• Your assignment
Go over the data and keep only the lines that include "generujące".

• Supplied entries
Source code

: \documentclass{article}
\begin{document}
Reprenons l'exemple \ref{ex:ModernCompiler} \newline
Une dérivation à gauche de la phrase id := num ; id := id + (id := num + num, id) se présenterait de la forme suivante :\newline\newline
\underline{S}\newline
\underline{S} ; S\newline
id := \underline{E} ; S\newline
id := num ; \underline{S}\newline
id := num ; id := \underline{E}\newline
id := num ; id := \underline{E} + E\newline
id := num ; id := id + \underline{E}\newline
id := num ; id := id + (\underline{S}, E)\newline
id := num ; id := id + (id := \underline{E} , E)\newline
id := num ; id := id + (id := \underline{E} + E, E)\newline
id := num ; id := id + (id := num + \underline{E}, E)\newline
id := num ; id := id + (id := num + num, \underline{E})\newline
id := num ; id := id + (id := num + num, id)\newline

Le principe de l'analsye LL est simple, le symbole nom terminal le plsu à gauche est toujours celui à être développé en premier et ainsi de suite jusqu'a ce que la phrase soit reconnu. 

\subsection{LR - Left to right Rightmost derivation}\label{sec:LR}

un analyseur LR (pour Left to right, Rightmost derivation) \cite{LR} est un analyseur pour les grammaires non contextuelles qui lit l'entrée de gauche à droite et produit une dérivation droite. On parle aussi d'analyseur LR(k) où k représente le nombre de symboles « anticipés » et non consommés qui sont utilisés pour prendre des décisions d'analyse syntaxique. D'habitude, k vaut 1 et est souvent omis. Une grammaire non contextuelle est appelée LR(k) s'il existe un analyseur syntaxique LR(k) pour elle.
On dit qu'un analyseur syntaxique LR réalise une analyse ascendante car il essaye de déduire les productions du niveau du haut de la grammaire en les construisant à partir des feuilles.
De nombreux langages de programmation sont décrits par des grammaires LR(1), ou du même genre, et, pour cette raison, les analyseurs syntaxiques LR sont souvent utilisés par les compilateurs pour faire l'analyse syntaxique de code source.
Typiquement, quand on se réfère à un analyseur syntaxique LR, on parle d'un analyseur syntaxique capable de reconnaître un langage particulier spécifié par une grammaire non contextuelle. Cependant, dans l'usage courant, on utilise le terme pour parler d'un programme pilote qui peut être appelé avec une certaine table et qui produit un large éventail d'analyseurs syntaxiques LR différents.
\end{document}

...

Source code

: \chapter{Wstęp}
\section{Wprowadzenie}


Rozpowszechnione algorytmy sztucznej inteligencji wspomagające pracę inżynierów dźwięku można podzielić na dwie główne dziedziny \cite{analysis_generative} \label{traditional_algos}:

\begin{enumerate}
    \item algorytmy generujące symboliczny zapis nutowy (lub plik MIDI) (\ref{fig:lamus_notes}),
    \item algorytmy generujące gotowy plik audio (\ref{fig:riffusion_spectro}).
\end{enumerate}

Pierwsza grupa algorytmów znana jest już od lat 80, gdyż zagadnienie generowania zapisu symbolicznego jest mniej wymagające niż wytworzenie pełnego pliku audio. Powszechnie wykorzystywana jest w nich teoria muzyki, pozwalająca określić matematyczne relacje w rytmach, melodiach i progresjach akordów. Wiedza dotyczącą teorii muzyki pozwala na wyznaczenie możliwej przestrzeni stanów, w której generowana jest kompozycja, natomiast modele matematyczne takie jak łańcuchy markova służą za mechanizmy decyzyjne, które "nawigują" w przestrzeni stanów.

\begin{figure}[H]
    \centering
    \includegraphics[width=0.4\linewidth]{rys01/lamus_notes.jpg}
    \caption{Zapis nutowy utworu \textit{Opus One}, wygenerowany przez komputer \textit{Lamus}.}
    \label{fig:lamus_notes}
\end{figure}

* * *

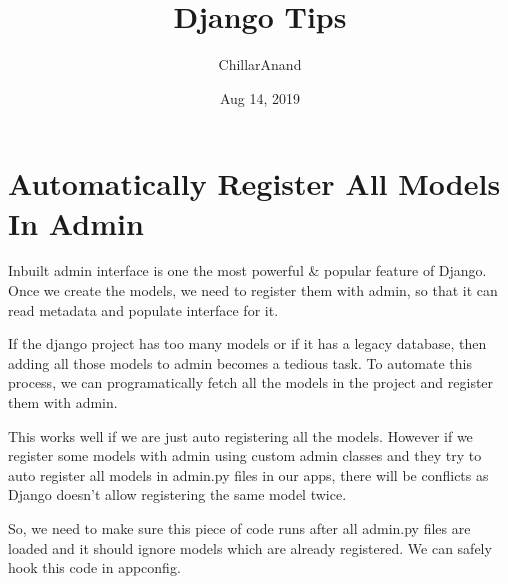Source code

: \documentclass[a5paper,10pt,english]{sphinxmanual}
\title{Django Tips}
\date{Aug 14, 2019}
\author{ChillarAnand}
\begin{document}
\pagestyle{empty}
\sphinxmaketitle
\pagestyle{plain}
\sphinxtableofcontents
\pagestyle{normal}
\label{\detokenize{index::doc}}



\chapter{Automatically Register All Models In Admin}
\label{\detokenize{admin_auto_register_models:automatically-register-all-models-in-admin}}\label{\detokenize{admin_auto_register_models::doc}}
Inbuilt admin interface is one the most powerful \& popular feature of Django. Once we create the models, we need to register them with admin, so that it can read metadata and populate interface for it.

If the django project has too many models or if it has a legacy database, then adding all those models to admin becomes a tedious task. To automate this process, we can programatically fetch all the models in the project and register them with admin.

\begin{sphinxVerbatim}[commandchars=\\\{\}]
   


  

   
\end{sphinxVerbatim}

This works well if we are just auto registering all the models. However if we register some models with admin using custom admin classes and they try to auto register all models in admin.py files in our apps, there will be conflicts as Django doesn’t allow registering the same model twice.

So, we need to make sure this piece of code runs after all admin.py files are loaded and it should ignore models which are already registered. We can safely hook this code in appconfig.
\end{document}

• Solution for this exercise
    \item algorytmy generujące symboliczny zapis nutowy (lub plik MIDI) (\ref{fig:lamus_notes}),
    \item algorytmy generujące gotowy plik audio (\ref{fig:riffusion_spectro}).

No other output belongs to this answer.